Trailing blanks explained:

SQL Server follows the ANSI/ISO SQL-92 specification (Section 8.2, , General rules #3) on how to compare strings with spaces. The ANSI standard requires padding for the character strings used in comparisons so that their lengths match before comparing them. The padding directly affects the semantics of WHERE and HAVING clause predicates and other Transact-SQL string comparisons. For example, Transact-SQL considers the strings 'abc' and 'abc ' to be equivalent for most comparison operations.

The only exception to this rule is the LIKE predicate. When the right side of a LIKE predicate expression features a value with a trailing space, SQL Server does not pad the two values to the same length before the comparison occurs.
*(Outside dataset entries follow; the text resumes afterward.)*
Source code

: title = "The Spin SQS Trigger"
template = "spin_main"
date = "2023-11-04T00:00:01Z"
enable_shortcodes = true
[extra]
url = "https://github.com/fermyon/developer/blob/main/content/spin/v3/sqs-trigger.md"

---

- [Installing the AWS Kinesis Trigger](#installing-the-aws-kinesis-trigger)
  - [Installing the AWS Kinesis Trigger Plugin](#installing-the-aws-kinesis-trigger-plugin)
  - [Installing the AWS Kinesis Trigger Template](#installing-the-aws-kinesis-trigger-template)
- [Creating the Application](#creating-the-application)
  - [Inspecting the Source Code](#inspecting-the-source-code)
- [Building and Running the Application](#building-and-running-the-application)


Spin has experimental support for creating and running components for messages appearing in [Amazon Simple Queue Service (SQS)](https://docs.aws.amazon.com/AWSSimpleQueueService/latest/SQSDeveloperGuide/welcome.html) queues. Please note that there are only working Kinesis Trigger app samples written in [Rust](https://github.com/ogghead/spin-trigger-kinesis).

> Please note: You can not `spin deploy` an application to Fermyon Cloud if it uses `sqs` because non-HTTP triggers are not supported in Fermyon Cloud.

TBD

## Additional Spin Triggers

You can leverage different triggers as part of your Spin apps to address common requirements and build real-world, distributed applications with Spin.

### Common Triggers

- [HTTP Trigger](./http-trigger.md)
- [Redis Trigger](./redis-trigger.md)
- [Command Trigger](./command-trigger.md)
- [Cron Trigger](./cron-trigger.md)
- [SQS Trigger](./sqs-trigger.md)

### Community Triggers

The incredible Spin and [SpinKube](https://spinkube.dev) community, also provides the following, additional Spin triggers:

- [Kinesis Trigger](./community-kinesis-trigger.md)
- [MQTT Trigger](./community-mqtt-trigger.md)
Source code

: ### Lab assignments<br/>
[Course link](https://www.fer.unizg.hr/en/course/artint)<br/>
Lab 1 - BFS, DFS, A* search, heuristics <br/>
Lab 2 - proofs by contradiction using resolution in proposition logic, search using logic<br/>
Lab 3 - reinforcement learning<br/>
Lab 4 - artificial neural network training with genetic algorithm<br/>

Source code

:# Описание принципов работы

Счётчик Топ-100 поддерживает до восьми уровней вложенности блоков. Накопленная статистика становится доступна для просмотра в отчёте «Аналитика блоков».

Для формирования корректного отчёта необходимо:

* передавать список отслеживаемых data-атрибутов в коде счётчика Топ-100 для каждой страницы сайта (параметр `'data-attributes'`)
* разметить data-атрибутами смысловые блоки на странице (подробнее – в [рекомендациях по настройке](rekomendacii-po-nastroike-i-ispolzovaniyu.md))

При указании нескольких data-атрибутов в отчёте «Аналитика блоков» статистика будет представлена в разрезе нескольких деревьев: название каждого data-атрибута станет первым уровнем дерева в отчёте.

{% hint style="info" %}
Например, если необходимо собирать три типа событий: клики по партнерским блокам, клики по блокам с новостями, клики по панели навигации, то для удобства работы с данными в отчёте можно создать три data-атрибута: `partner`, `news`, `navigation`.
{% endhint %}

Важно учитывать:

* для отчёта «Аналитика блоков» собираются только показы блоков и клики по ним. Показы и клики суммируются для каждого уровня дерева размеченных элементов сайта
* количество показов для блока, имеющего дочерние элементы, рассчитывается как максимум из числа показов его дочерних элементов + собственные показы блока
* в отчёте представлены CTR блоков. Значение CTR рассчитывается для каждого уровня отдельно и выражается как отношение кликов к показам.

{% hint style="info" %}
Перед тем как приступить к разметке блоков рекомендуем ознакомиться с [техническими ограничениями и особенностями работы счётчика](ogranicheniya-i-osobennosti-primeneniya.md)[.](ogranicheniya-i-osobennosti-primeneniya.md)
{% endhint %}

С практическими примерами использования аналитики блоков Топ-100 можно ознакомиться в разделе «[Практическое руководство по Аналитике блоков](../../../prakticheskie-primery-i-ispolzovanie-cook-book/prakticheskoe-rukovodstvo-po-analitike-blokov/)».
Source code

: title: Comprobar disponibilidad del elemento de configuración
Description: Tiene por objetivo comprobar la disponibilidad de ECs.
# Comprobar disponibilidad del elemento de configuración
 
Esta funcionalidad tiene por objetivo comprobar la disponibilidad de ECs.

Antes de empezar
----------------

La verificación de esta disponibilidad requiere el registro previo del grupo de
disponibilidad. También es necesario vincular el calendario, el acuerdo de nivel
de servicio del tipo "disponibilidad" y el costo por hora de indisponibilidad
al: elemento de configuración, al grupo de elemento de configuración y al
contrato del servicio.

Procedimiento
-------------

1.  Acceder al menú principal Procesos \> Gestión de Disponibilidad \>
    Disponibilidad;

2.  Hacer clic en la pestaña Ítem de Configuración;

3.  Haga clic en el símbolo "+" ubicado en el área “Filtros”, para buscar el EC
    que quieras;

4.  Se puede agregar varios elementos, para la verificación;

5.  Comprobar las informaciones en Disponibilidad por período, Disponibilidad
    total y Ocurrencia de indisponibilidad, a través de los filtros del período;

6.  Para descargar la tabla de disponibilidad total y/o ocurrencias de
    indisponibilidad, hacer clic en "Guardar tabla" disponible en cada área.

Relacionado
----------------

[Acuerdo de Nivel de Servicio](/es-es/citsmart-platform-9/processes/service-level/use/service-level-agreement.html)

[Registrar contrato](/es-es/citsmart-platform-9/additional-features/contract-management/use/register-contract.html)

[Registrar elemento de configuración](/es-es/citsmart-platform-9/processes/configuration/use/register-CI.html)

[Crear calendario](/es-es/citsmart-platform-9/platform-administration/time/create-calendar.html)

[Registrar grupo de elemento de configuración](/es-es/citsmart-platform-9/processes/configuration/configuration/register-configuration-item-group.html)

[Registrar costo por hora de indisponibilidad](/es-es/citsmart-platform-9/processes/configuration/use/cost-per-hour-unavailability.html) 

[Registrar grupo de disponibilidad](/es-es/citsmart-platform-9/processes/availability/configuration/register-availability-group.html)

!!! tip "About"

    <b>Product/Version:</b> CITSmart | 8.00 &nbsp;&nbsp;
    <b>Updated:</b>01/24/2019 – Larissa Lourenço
Because the purpose of the LIKE predicate, by definition, is to facilitate pattern searches rather than simple string equality tests, this does not violate the section of the ANSI SQL-92 specification mentioned earlier.

Here's a well known example of all the cases mentioned above:

DECLARE @a VARCHAR(10)
DECLARE @b varchar(10)

SET @a = '1'
SET @b = '1 ' --with trailing blank

SELECT 1
WHERE 
    @a = @b 
AND @a NOT LIKE @b
AND @b LIKE @a

Here's some more detail about trailing blanks and the LIKE clause.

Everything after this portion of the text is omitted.